I know this post hasn't been active, and OP hasn't responded - but I just had to....
PLEASE KNOW THIS IS TEMPORARY! I also feel hopeless 90% of the time. It gets to the point that when I am having a good day I'm terrified of how bad the next drop in mood and functioning will be... I don't know your full story, but maybe by sharing mine you'll find some sort of comfort, because you are NOT alone. If I were any lower today I wouldn't have been able to respond. I just hope you see the support
I was raised in a family of 7, the oldest of 5 kids. My father was an extremely paranoid, delusional, and violent schizophrenic with narcisistic tendencies. He beat my mother for 12 plus years while I lost my childhood and the chance to know myself to caring for the young ones and putting everyone else first. After having my daughter at 22 my mental health fell to pieces. The guilt and shame for not being enough for others drove me into an 18 month daily meth habit after losing my insurance and ADD script. I was so close to dying... And I didn't care. All that mattered was I felt needed, and they were happy. If I told anyone I knew it would be bad and really did believe dying would be better for everyone. Shit hit the fan 4 months ago. I have very few friends, but after being abandoned by my husband, denied parental access to my one reason for living, left without my car, bank accounts drained, and abused by medical professionals with chips on their shoulders after using to martyr myself to the benefit of my family.... Well let's just say it literally took that much for me to value myself enough to call bullshit. I no longer allow others to use me as their doormat, although I still feel enormous guilt for even having needs... Pre-meth, I had been through CBT, DBT, and EMDR therapy - that still wasn't enough to escape the survival instincts that have cost me my health.

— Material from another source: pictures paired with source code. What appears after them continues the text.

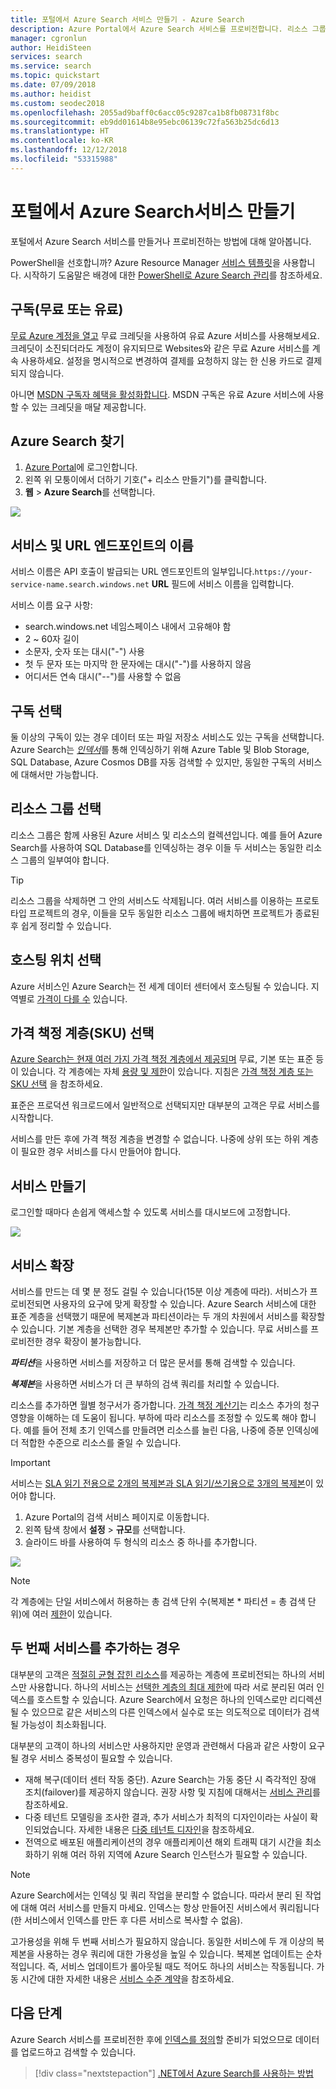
 ```yaml
---
title: 포털에서 Azure Search 서비스 만들기 - Azure Search
description: Azure Portal에서 Azure Search 서비스를 프로비전합니다. 리소스 그룹, 지역 및 SKU 또는 가격 책정 계층을 선택합니다.
manager: cgronlun
author: HeidiSteen
services: search
ms.service: search
ms.topic: quickstart
ms.date: 07/09/2018
ms.author: heidist
ms.custom: seodec2018
ms.openlocfilehash: 2055ad9baff0c6acc05c9287ca1b8fb08731f8bc
ms.sourcegitcommit: eb9dd01614b8e95ebc06139c72fa563b25dc6d13
ms.translationtype: HT
ms.contentlocale: ko-KR
ms.lasthandoff: 12/12/2018
ms.locfileid: "53315988"
---
```

# <a name="create-an-azure-search-service-in-the-portal"></a>포털에서 Azure Search서비스 만들기

포털에서 Azure Search 서비스를 만들거나 프로비전하는 방법에 대해 알아봅니다. 

PowerShell을 선호합니까? Azure Resource Manager [서비스 템플릿](https://azure.microsoft.com/resources/templates/101-azure-search-create/)을 사용합니다. 시작하기 도움말은 배경에 대한 [PowerShell로 Azure Search 관리](search-manage-powershell.md)를 참조하세요.

## <a name="subscribe-free-or-paid"></a>구독(무료 또는 유료)

[무료 Azure 계정을 열고](https://azure.microsoft.com/pricing/free-trial/?WT.mc_id=A261C142F) 무료 크레딧을 사용하여 유료 Azure 서비스를 사용해보세요. 크레딧이 소진되더라도 계정이 유지되므로 Websites와 같은 무료 Azure 서비스를 계속 사용하세요. 설정을 명시적으로 변경하여 결제를 요청하지 않는 한 신용 카드로 결제되지 않습니다.

아니면 [MSDN 구독자 혜택을 활성화합니다](https://azure.microsoft.com/pricing/member-offers/msdn-benefits-details/?WT.mc_id=A261C142F). MSDN 구독은 유료 Azure 서비스에 사용할 수 있는 크레딧을 매달 제공합니다. 

## <a name="find-azure-search"></a>Azure Search 찾기
1. [Azure Portal](https://portal.azure.com/)에 로그인합니다.
2. 왼쪽 위 모퉁이에서 더하기 기호("+ 리소스 만들기")를 클릭합니다.
3. **웹** > **Azure Search**를 선택합니다.

![](./media/search-create-service-portal/find-search3.png)

## <a name="name-the-service-and-url-endpoint"></a>서비스 및 URL 엔드포인트의 이름

서비스 이름은 API 호출이 발급되는 URL 엔드포인트의 일부입니다.`https://your-service-name.search.windows.net` **URL** 필드에 서비스 이름을 입력합니다. 

서비스 이름 요구 사항:
   * search.windows.net 네임스페이스 내에서 고유해야 함
   * 2 ~ 60자 길이
   * 소문자, 숫자 또는 대시("-") 사용
   * 첫 두 문자 또는 마지막 한 문자에는 대시("-")를 사용하지 않음
   * 어디서든 연속 대시("--")를 사용할 수 없음

## <a name="select-a-subscription"></a>구독 선택
둘 이상의 구독이 있는 경우 데이터 또는 파일 저장소 서비스도 있는 구독을 선택합니다. Azure Search는 [*인덱서*](search-indexer-overview.md)를 통해 인덱싱하기 위해 Azure Table 및 Blob Storage, SQL Database, Azure Cosmos DB를 자동 검색할 수 있지만, 동일한 구독의 서비스에 대해서만 가능합니다.

## <a name="select-a-resource-group"></a>리소스 그룹 선택
리소스 그룹은 함께 사용된 Azure 서비스 및 리소스의 컬렉션입니다. 예를 들어 Azure Search를 사용하여 SQL Database를 인덱싱하는 경우 이들 두 서비스는 동일한 리소스 그룹의 일부여야 합니다.

> [!TIP]
> 리소스 그룹을 삭제하면 그 안의 서비스도 삭제됩니다. 여러 서비스를 이용하는 프로토타입 프로젝트의 경우, 이들을 모두 동일한 리소스 그룹에 배치하면 프로젝트가 종료된 후 쉽게 정리할 수 있습니다. 

## <a name="select-a-hosting-location"></a>호스팅 위치 선택 
Azure 서비스인 Azure Search는 전 세계 데이터 센터에서 호스팅될 수 있습니다. 지역별로 [가격이 다를 수](https://azure.microsoft.com/pricing/details/search/) 있습니다.

## <a name="select-a-pricing-tier-sku"></a>가격 책정 계층(SKU) 선택
[Azure Search는 현재 여러 가지 가격 책정 계층에서 제공되며](https://azure.microsoft.com/pricing/details/search/) 무료, 기본 또는 표준 등이 있습니다. 각 계층에는 자체 [용량 및 제한](search-limits-quotas-capacity.md)이 있습니다. 지침은 [가격 책정 계층 또는 SKU 선택](search-sku-tier.md) 을 참조하세요.

표준은 프로덕션 워크로드에서 일반적으로 선택되지만 대부분의 고객은 무료 서비스를 시작합니다.

서비스를 만든 후에 가격 책정 계층을 변경할 수 없습니다. 나중에 상위 또는 하위 계층이 필요한 경우 서비스를 다시 만들어야 합니다.

## <a name="create-your-service"></a>서비스 만들기

로그인할 때마다 손쉽게 액세스할 수 있도록 서비스를 대시보드에 고정합니다.

![](./media/search-create-service-portal/new-service3.png)

## <a name="scale-your-service"></a>서비스 확장
서비스를 만드는 데 몇 분 정도 걸릴 수 있습니다(15분 이상 계층에 따라). 서비스가 프로비전되면 사용자의 요구에 맞게 확장할 수 있습니다. Azure Search 서비스에 대한 표준 계층을 선택했기 때문에 복제본과 파티션이라는 두 개의 차원에서 서비스를 확장할 수 있습니다. 기본 계층을 선택한 경우 복제본만 추가할 수 있습니다. 무료 서비스를 프로비전한 경우 확장이 불가능합니다.

***파티션***을 사용하면 서비스를 저장하고 더 많은 문서를 통해 검색할 수 있습니다.

***복제본***을 사용하면 서비스가 더 큰 부하의 검색 쿼리를 처리할 수 있습니다.

리소스를 추가하면 월별 청구서가 증가합니다. [가격 책정 계산기](https://azure.microsoft.com/pricing/calculator/)는 리소스 추가의 청구 영향을 이해하는 데 도움이 됩니다. 부하에 따라 리소스를 조정할 수 있도록 해야 합니다. 예를 들어 전체 초기 인덱스를 만들려면 리소스를 늘린 다음, 나중에 증분 인덱싱에 더 적합한 수준으로 리소스를 줄일 수 있습니다.

> [!Important]
> 서비스는 [SLA 읽기 전용으로 2개의 복제본과 SLA 읽기/쓰기용으로 3개의 복제본](https://azure.microsoft.com/support/legal/sla/search/v1_0/)이 있어야 합니다.

1. Azure Portal의 검색 서비스 페이지로 이동합니다.
2. 왼쪽 탐색 창에서 **설정** > **규모**를 선택합니다.
3. 슬라이드 바를 사용하여 두 형식의 리소스 중 하나를 추가합니다.

![](./media/search-create-service-portal/settings-scale.png)

> [!Note] 
> 각 계층에는 단일 서비스에서 허용하는 총 검색 단위 수(복제본 * 파티션 = 총 검색 단위)에 여러 [제한](search-limits-quotas-capacity.md)이 있습니다.

## <a name="when-to-add-a-second-service"></a>두 번째 서비스를 추가하는 경우

대부분의 고객은 [적절히 균형 잡힌 리소스](search-sku-tier.md)를 제공하는 계층에 프로비전되는 하나의 서비스만 사용합니다. 하나의 서비스는 [선택한 계층의 최대 제한](search-capacity-planning.md)에 따라 서로 분리된 여러 인덱스를 호스트할 수 있습니다. Azure Search에서 요청은 하나의 인덱스로만 리디렉션될 수 있으므로 같은 서비스의 다른 인덱스에서 실수로 또는 의도적으로 데이터가 검색될 가능성이 최소화됩니다.

대부분의 고객이 하나의 서비스만 사용하지만 운영과 관련해서 다음과 같은 사항이 요구될 경우 서비스 중복성이 필요할 수 있습니다.

+ 재해 복구(데이터 센터 작동 중단). Azure Search는 가동 중단 시 즉각적인 장애 조치(failover)를 제공하지 않습니다. 권장 사항 및 지침에 대해서는 [서비스 관리](search-manage.md)를 참조하세요.
+ 다중 테넌트 모델링을 조사한 결과, 추가 서비스가 최적의 디자인이라는 사실이 확인되었습니다. 자세한 내용은 [다중 테넌트 디자인](search-modeling-multitenant-saas-applications.md)을 참조하세요.
+ 전역으로 배포된 애플리케이션의 경우 애플리케이션 해외 트래픽 대기 시간을 최소화하기 위해 여러 하위 지역에 Azure Search 인스턴스가 필요할 수 있습니다.

> [!NOTE]
> Azure Search에서는 인덱싱 및 쿼리 작업을 분리할 수 없습니다. 따라서 분리 된 작업에 대해 여러 서비스를 만들지 마세요. 인덱스는 항상 만들어진 서비스에서 쿼리됩니다(한 서비스에서 인덱스를 만든 후 다른 서비스로 복사할 수 없음).
>

고가용성을 위해 두 번째 서비스가 필요하지 않습니다. 동일한 서비스에 두 개 이상의 복제본을 사용하는 경우 쿼리에 대한 가용성을 높일 수 있습니다. 복제본 업데이트는 순차적입니다. 즉, 서비스 업데이트가 롤아웃될 때도 적어도 하나의 서비스는 작동됩니다. 가동 시간에 대한 자세한 내용은 [서비스 수준 계약](https://azure.microsoft.com/support/legal/sla/search/v1_0/)을 참조하세요.

## <a name="next-steps"></a>다음 단계
Azure Search 서비스를 프로비전한 후에 [인덱스를 정의](search-what-is-an-index.md)할 준비가 되었으므로 데이터를 업로드하고 검색할 수 있습니다. 

> [!div class="nextstepaction"]
> [.NET에서 Azure Search를 사용하는 방법](search-howto-dotnet-sdk.md)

Please know it's not too late. I have always in some way or another altered my consciousness, and I still do to an extent to cope with being alive. This time around I'm taking care of me, and it's totally foriegn soil. The difference between the little scared girl inside and who I am now is that I have the agency to change my circumstances, it was just a matter of learning how. If I can do it, I believe that anyone can. I'm not saying drugs are bad (m'kay?), but just that you have to come first. You can change your circumstances, just try to make small changes so you don't get overwhelmed or discouraged. And be kind to yourself, please please.... Can't stress it enough. Life is hard enough without beating yourself down. I hope all is okay, even though I know your struggling... It's okay to not be okay.